[What to work on]
Please find every line in the entries below that contains the string "right", and copy it.

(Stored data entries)
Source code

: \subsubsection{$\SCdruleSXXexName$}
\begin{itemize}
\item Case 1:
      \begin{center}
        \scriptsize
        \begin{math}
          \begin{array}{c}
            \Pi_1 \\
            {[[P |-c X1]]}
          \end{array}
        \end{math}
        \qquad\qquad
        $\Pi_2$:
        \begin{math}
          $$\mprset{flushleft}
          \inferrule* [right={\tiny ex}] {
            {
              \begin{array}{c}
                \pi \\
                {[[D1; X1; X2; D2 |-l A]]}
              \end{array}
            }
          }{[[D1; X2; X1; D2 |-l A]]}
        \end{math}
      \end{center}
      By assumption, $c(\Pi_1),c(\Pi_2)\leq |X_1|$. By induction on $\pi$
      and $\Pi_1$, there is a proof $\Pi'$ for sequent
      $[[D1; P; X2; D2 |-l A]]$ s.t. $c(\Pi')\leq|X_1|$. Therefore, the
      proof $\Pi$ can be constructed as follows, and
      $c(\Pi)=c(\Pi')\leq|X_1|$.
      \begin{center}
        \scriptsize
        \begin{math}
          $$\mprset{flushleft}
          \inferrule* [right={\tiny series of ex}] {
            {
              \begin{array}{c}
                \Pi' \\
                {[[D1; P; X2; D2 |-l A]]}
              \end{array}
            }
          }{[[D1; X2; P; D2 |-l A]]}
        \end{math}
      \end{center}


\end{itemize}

[Exercise output]
          \inferrule* [right={\tiny ex}] {
          \inferrule* [right={\tiny series of ex}] {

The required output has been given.